■ **PROBLEM TO WORK ON**
Verbatim copy, images excluded: write out each record shown below.

■ **SUPPLIED INFORMATION**
_ _ _ _

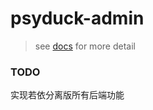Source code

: # psyduck-admin

> see [docs](https://www.eggjs.org/zh-CN/) for more detail

### TODO

实现若依分离版所有后端功能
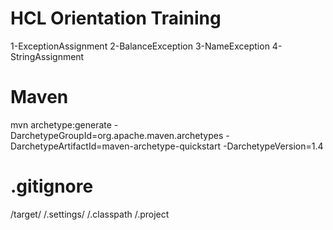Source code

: # HCL Orientation Training

1-ExceptionAssignment
2-BalanceException
3-NameException
4-StringAssignment

# Maven

mvn archetype:generate -DarchetypeGroupId=org.apache.maven.archetypes -DarchetypeArtifactId=maven-archetype-quickstart -DarchetypeVersion=1.4

# .gitignore

/target/
/.settings/
/.classpath
/.project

_ _ _ _

■ **OUTPUT OF THE EXERCISE**
Source code

: # psyduck-admin

> see [docs](https://www.eggjs.org/zh-CN/) for more detail

### TODO

实现若依分离版所有后端功能
Source code

: # HCL Orientation Training

1-ExceptionAssignment
2-BalanceException
3-NameException
4-StringAssignment

# Maven

mvn archetype:generate -DarchetypeGroupId=org.apache.maven.archetypes -DarchetypeArtifactId=maven-archetype-quickstart -DarchetypeVersion=1.4

# .gitignore

/target/
/.settings/
/.classpath
/.project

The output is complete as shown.